The POWER FOOD Nutrition Plan is the first nutrition plan ever published exclusively for men by Men's Health. You get a fully customized nutrition plan that empowers you to reach your own specific goals: shed fat, build muscle, boost your performance, improve your strength and endurance, look and feel younger...even rev up your metabolism to transform your body into a fat-burning furnace while eating up to 6 meals a day. "

Here's the link


So - how much are Rodale charging for this just published book?

If I decide to keep the book, I'll pay for it in 4 installments of just $7.99 each, plus shipping and handling. Otherwise, I'll return the book at the end of the trial period and owe absolutely nothing.


Now have a look at this

Recommended retail price: $19.95

Published....THREE YEARS AGO

  • Paperback: 448 pages
  • Publisher: Rodale Books (May 30, 2006)
  • Language: English
  • ISBN-10: 1594862354
  • ISBN-13: 978-1594862359
One review said:

"it has a lot of information but the diet menus are for only 185 lbs guys and there's no chart to calculate it for any other weight "
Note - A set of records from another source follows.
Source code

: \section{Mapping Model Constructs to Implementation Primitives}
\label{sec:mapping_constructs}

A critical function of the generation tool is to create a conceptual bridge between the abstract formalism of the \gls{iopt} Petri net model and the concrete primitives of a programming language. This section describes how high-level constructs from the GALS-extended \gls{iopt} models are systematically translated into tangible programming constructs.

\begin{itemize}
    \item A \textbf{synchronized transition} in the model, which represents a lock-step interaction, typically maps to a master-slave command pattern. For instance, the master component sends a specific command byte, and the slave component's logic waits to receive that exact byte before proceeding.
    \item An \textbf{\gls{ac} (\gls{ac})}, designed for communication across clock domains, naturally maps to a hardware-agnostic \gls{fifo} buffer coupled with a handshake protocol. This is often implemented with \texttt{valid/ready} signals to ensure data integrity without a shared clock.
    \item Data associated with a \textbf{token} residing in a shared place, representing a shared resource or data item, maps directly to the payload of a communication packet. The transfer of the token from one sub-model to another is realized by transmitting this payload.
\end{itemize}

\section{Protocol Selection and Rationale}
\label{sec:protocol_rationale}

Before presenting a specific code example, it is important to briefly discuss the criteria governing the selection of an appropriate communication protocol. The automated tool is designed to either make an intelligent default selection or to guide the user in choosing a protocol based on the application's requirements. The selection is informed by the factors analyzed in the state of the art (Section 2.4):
So buy from Rodale and you get a 'Just Published' book that is 3 years old....at a price that is 50% HIGHER than the recommended price and 150% higher than at Amazon!

RODALE : Six letters

RIP -OFF : Six letters

CON-MEN: Six letters






An easy way to make money in the fitness industry

Step 1: get a book that was published several years ago
Step 2: stress the word 'new' in the title
Step 3: design some advertisements
Step 4: Even though the CURRENT price is $21.95 and the Amazon price is much lower sell it for even more than the RRP - a huge 40% more than the RRP to your poor sad recipients of your emails!
Step 5: Then email people in the UK and charge $32 for something that is on Amazon UK for less than a tenner...

WHAT A RIP-OFF FROM RODALE

Here is just one of many crap reviews:

"Eight basic free weight exercises, one set each to failure, twice a week. Its about as effective as working out more. Why? Because overload, whether on the first set or the tenth set, is sufficient to stimulate muscle growth. Also the body takes a longer time to fully recover than people give it.

That paragraph covers the content of this book. The rest is a poorly written mix of fact and fiction filled with the following;

Useless anecodes of the sociopathic Arthur Jones insulting various people and making bizzare threats of violence. A quote from one of his lectures... "How would you feel if your were trapped on an island, and all of the inhabitants, apart from yourself, were retarded, malicious, chimpanzees? Don't laugh, because you are one of those retarded, malicious, chimpanzees."

Nostalgic musings about how the author and pals hung out on some ranch in speedo's and compared the roundness and firmness of their gluts... but in a man way.

Some instructions on how to do obscure exercises like... bench presses and barbell curls.

A ridiculous story about how a former marine, recruited to transform his body in just 66 days, loses 50 lbs of fat, and gains like 40 lbs of muscle. In nine weeks. Photos of him in his underwear too... one where he pushes his stomach out, and another where he sucks it in. These are called before and after photos of 50 lbs of weight loss. Then he apparently hits the roid's and injects his muscles with posing oil so that he can look real buff. This is called 30 lbs of muscle. It didn't look like it.

The author comments that this is more muscle than he has ever seen or heard of anyone building in such a short time. Ah.. but he cautions that this was a former marine, so that makes sense why he could gain so much. The author comments earlier that Arthur Jones, his mentor, said most body builders are so stupid they couldn't even spell the word 'muscle'.

He must think we are all retarded, malicious, chimpanzees to buy that story.

Pick another book on High Intensity Training. Any other book. "

And this is what the 2009 advertisement says about the 2005 book:

"
The New
High Intensity Training

will help you discover how to:

  • Benefit from the HIT philosophy- harder, but shorter, workouts

  • Determine your genetic potential to develop large muscles

  • Develop broader shoulders and a deeper chest in only 2 weeks.

  • Follow a quick-gain nutrition plan for boosting and supporting mass."